Material for the task:
==*==

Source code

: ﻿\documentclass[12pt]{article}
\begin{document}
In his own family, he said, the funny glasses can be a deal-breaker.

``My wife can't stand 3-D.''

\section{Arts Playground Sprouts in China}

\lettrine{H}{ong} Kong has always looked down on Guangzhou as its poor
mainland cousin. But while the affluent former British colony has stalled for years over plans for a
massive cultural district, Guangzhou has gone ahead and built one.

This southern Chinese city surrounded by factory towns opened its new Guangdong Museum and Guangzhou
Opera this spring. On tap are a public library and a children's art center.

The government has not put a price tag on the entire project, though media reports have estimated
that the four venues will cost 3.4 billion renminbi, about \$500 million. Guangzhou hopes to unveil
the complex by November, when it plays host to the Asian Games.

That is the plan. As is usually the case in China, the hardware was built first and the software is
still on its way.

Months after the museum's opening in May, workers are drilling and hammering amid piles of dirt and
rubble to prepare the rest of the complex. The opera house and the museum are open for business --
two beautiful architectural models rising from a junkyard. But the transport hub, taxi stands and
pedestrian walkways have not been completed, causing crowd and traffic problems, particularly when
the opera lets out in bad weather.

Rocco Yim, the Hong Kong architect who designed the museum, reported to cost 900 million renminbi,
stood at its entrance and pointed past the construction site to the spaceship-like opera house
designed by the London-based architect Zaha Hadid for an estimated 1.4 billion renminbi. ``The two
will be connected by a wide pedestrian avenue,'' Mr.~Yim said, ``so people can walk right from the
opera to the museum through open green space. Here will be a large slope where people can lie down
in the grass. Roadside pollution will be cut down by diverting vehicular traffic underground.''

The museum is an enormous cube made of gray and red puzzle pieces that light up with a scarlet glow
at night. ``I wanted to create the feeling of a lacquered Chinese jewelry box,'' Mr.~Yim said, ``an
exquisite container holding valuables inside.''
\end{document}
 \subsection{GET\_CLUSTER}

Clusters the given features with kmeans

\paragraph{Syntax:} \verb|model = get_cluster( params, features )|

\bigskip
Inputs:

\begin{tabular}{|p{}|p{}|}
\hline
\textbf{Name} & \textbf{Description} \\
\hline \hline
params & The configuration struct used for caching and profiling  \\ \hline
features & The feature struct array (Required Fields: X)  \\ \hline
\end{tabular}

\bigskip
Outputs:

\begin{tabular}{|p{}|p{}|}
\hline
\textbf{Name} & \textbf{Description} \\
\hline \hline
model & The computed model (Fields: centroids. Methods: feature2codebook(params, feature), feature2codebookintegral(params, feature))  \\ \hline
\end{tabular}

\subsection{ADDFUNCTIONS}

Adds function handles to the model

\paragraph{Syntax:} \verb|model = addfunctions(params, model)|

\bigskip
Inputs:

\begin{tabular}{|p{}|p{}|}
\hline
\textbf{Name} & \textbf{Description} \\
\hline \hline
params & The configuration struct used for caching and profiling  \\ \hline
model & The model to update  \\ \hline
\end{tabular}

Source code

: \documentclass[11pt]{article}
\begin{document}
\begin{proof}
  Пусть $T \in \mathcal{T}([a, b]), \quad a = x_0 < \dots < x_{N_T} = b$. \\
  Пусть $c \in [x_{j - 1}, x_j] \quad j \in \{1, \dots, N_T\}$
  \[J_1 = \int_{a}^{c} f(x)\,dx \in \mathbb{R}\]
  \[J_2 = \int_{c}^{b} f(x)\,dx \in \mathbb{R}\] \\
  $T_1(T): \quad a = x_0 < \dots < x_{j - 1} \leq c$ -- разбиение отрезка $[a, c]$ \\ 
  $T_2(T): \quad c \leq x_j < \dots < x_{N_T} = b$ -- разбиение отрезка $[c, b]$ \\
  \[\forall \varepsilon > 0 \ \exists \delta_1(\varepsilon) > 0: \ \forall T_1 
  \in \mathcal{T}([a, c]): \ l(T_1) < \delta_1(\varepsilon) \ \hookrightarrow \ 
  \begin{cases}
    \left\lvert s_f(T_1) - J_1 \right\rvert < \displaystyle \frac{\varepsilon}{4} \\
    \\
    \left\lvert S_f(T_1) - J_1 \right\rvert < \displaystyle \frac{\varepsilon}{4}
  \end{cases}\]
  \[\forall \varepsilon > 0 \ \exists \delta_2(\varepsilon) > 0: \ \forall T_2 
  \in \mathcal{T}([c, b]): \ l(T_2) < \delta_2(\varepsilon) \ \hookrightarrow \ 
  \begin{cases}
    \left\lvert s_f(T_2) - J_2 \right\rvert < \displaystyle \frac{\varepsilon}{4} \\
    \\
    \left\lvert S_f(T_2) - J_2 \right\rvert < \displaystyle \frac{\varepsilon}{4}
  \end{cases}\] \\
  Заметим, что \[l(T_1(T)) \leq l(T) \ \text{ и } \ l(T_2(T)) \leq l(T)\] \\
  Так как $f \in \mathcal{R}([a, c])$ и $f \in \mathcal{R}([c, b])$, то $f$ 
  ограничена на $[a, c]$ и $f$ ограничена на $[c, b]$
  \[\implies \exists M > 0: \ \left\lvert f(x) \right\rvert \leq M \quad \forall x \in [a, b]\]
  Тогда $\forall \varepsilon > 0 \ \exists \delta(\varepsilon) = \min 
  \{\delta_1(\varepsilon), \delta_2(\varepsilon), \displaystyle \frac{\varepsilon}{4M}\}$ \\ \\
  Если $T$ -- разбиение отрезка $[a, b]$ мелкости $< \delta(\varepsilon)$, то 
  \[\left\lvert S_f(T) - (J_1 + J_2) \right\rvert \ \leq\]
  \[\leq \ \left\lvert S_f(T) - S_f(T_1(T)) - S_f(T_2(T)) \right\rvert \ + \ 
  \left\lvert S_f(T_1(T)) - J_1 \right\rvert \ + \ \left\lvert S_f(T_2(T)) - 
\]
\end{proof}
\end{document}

==*==

Work instruction: Once you have read the data, reproduce all of it exactly.

Exercise answer:
Source code

: ﻿\documentclass[12pt]{article}
\begin{document}
In his own family, he said, the funny glasses can be a deal-breaker.

``My wife can't stand 3-D.''

\section{Arts Playground Sprouts in China}

\lettrine{H}{ong} Kong has always looked down on Guangzhou as its poor
mainland cousin. But while the affluent former British colony has stalled for years over plans for a
massive cultural district, Guangzhou has gone ahead and built one.

This southern Chinese city surrounded by factory towns opened its new Guangdong Museum and Guangzhou
Opera this spring. On tap are a public library and a children's art center.

The government has not put a price tag on the entire project, though media reports have estimated
that the four venues will cost 3.4 billion renminbi, about \$500 million. Guangzhou hopes to unveil
the complex by November, when it plays host to the Asian Games.

That is the plan. As is usually the case in China, the hardware was built first and the software is
still on its way.

Months after the museum's opening in May, workers are drilling and hammering amid piles of dirt and
rubble to prepare the rest of the complex. The opera house and the museum are open for business --
two beautiful architectural models rising from a junkyard. But the transport hub, taxi stands and
pedestrian walkways have not been completed, causing crowd and traffic problems, particularly when
the opera lets out in bad weather.

Rocco Yim, the Hong Kong architect who designed the museum, reported to cost 900 million renminbi,
stood at its entrance and pointed past the construction site to the spaceship-like opera house
designed by the London-based architect Zaha Hadid for an estimated 1.4 billion renminbi. ``The two
will be connected by a wide pedestrian avenue,'' Mr.~Yim said, ``so people can walk right from the
opera to the museum through open green space. Here will be a large slope where people can lie down
in the grass. Roadside pollution will be cut down by diverting vehicular traffic underground.''

The museum is an enormous cube made of gray and red puzzle pieces that light up with a scarlet glow
at night. ``I wanted to create the feeling of a lacquered Chinese jewelry box,'' Mr.~Yim said, ``an
exquisite container holding valuables inside.''
\end{document}
 \subsection{GET\_CLUSTER}

Clusters the given features with kmeans

\paragraph{Syntax:} \verb|model = get_cluster( params, features )|

\bigskip
Inputs:

\begin{tabular}{|p{}|p{}|}
\hline
\textbf{Name} & \textbf{Description} \\
\hline \hline
params & The configuration struct used for caching and profiling  \\ \hline
features & The feature struct array (Required Fields: X)  \\ \hline
\end{tabular}

\bigskip
Outputs:

\begin{tabular}{|p{}|p{}|}
\hline
\textbf{Name} & \textbf{Description} \\
\hline \hline
model & The computed model (Fields: centroids. Methods: feature2codebook(params, feature), feature2codebookintegral(params, feature))  \\ \hline
\end{tabular}

\subsection{ADDFUNCTIONS}

Adds function handles to the model

\paragraph{Syntax:} \verb|model = addfunctions(params, model)|

\bigskip
Inputs:

\begin{tabular}{|p{}|p{}|}
\hline
\textbf{Name} & \textbf{Description} \\
\hline \hline
params & The configuration struct used for caching and profiling  \\ \hline
model & The model to update  \\ \hline
\end{tabular}

Source code

: \documentclass[11pt]{article}
\begin{document}
\begin{proof}
  Пусть $T \in \mathcal{T}([a, b]), \quad a = x_0 < \dots < x_{N_T} = b$. \\
  Пусть $c \in [x_{j - 1}, x_j] \quad j \in \{1, \dots, N_T\}$
  \[J_1 = \int_{a}^{c} f(x)\,dx \in \mathbb{R}\]
  \[J_2 = \int_{c}^{b} f(x)\,dx \in \mathbb{R}\] \\
  $T_1(T): \quad a = x_0 < \dots < x_{j - 1} \leq c$ -- разбиение отрезка $[a, c]$ \\ 
  $T_2(T): \quad c \leq x_j < \dots < x_{N_T} = b$ -- разбиение отрезка $[c, b]$ \\
  \[\forall \varepsilon > 0 \ \exists \delta_1(\varepsilon) > 0: \ \forall T_1 
  \in \mathcal{T}([a, c]): \ l(T_1) < \delta_1(\varepsilon) \ \hookrightarrow \ 
  \begin{cases}
    \left\lvert s_f(T_1) - J_1 \right\rvert < \displaystyle \frac{\varepsilon}{4} \\
    \\
    \left\lvert S_f(T_1) - J_1 \right\rvert < \displaystyle \frac{\varepsilon}{4}
  \end{cases}\]
  \[\forall \varepsilon > 0 \ \exists \delta_2(\varepsilon) > 0: \ \forall T_2 
  \in \mathcal{T}([c, b]): \ l(T_2) < \delta_2(\varepsilon) \ \hookrightarrow \ 
  \begin{cases}
    \left\lvert s_f(T_2) - J_2 \right\rvert < \displaystyle \frac{\varepsilon}{4} \\
    \\
    \left\lvert S_f(T_2) - J_2 \right\rvert < \displaystyle \frac{\varepsilon}{4}
  \end{cases}\] \\
  Заметим, что \[l(T_1(T)) \leq l(T) \ \text{ и } \ l(T_2(T)) \leq l(T)\] \\
  Так как $f \in \mathcal{R}([a, c])$ и $f \in \mathcal{R}([c, b])$, то $f$ 
  ограничена на $[a, c]$ и $f$ ограничена на $[c, b]$
  \[\implies \exists M > 0: \ \left\lvert f(x) \right\rvert \leq M \quad \forall x \in [a, b]\]
  Тогда $\forall \varepsilon > 0 \ \exists \delta(\varepsilon) = \min 
  \{\delta_1(\varepsilon), \delta_2(\varepsilon), \displaystyle \frac{\varepsilon}{4M}\}$ \\ \\
  Если $T$ -- разбиение отрезка $[a, b]$ мелкости $< \delta(\varepsilon)$, то 
  \[\left\lvert S_f(T) - (J_1 + J_2) \right\rvert \ \leq\]
  \[\leq \ \left\lvert S_f(T) - S_f(T_1(T)) - S_f(T_2(T)) \right\rvert \ + \ 
  \left\lvert S_f(T_1(T)) - J_1 \right\rvert \ + \ \left\lvert S_f(T_2(T)) - 
\]
\end{proof}
\end{document}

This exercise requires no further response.